__PROBLEM DESCRIPTION__. On how many lines of these entries does the word "base" occur? State the number alone.

RAW DATA: Begin

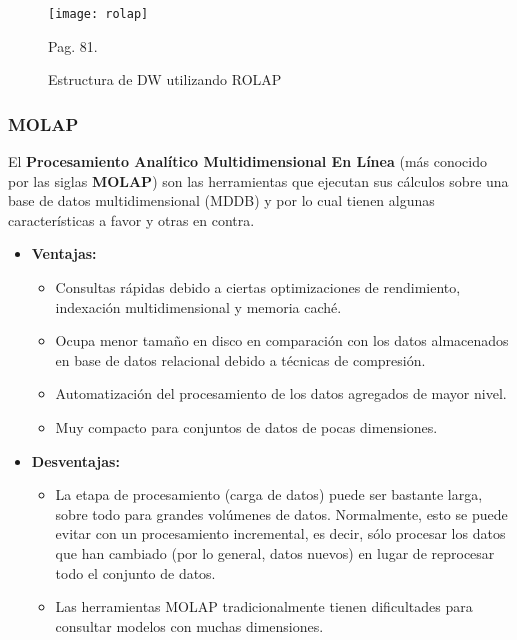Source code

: \documentclass[a4paper,11pt]{article}
\begin{document}
    \begin{figure}
      \begin{center}
        \texttt{[image: rolap]}
        \caption{Estructura de DW utilizando ROLAP} \cite{nagabhushana} Pag. 81.
        \label{rolap}
      \end{center}
    \end{figure}
    
    \subsubsection{MOLAP}
    
    El \textbf{Procesamiento Analítico Multidimensional En Línea} (más conocido por las siglas \textbf{MOLAP}) son las herramientas que ejecutan sus
    cálculos sobre una base de datos multidimensional (MDDB) y por lo cual tienen algunas características a favor y otras en contra.
    
    \begin{itemize}
      \item \textbf{Ventajas:}
        \begin{itemize}
          \item Consultas rápidas debido a ciertas optimizaciones de rendimiento, indexación multidimensional y memoria caché.
          \item Ocupa menor tamaño en disco en comparación con los datos almacenados en base de datos relacional debido a técnicas de compresión.
          \item Automatización del procesamiento de los datos agregados de mayor nivel.
          \item Muy compacto para conjuntos de datos de pocas dimensiones.
        \end{itemize}
      \item \textbf{Desventajas:}
        \begin{itemize}
          \item La etapa de procesamiento (carga de datos) puede ser bastante larga, sobre todo para grandes volúmenes de datos. Normalmente, esto se
          puede evitar con un procesamiento incremental, es decir, sólo procesar los datos que han cambiado (por lo general, datos nuevos) en lugar de
          reprocesar todo el conjunto de datos.
          \item Las herramientas MOLAP tradicionalmente tienen dificultades para consultar modelos con muchas dimensiones.
        \end{itemize}
    \end{itemize} 
    
\end{document}
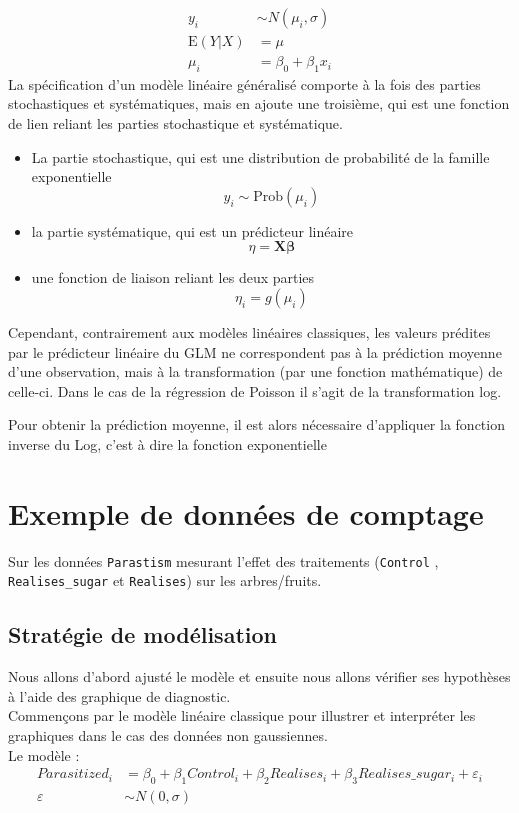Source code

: \documentclass[12pt]{article}
\begin{document}
\begin{align*}
y_i &\sim N(\mu_i, \sigma)\\
\mathrm{E}(Y|X) &= \mu\\
\mu_i &= \beta_0 + \beta_1 x_i
\tag{2}
\end{align*}
La spécification d'un modèle linéaire généralisé comporte à la fois des parties stochastiques et systématiques, mais en ajoute une troisième, qui est une fonction de lien reliant les parties stochastique et systématique.
\begin{itemize}
    \item La partie stochastique, qui est une distribution de probabilité de la famille exponentielle
    \begin{equation*}
    y_i \sim \mathrm{Prob}(\mu_i)
    \end{equation*}
    \item la partie systématique, qui est un prédicteur linéaire
    \begin{equation*}
    \eta=\mathbf{X}\boldsymbol{\beta}
    \end{equation*}
    \item une fonction de liaison reliant les deux parties
    \begin{equation*}
    \eta_i = g(\mu_i)
    \end{equation*}
\end{itemize}

Cependant, contrairement aux modèles linéaires classiques, les valeurs prédites par le prédicteur linéaire du GLM ne correspondent pas à la prédiction moyenne d’une observation, mais à la transformation (par une fonction mathématique) de celle-ci. Dans le cas de la régression de Poisson il s’agit de la transformation log.

Pour obtenir la prédiction moyenne, il est alors nécessaire d’appliquer la fonction inverse du Log, c’est à dire la fonction exponentielle

\section{Exemple de données de comptage}
Sur les données \texttt{Parastism} mesurant l'effet des traitements (\texttt{Control} , \texttt{Realises\_sugar} et \texttt{Realises}) sur les arbres/fruits.

\subsection{Stratégie de modélisation}
Nous allons d'abord ajusté le modèle et ensuite nous allons vérifier ses hypothèses à l'aide des graphique de diagnostic.\\
Commençons par le modèle linéaire classique pour illustrer et interpréter les graphiques dans le cas des données non gaussiennes.\\
Le modèle :
\begin{align*}
Parasitized_i &= \beta_0 + \beta_1 Control_i + \beta_2 Realises_i + \beta_3 Realises\_sugar_i + \varepsilon_i \\
\varepsilon &\sim N(0, \sigma)
\tag{3}
\end{align*}
\end{document}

RAW DATA: End

__EXERCISE SOLUTION__. 2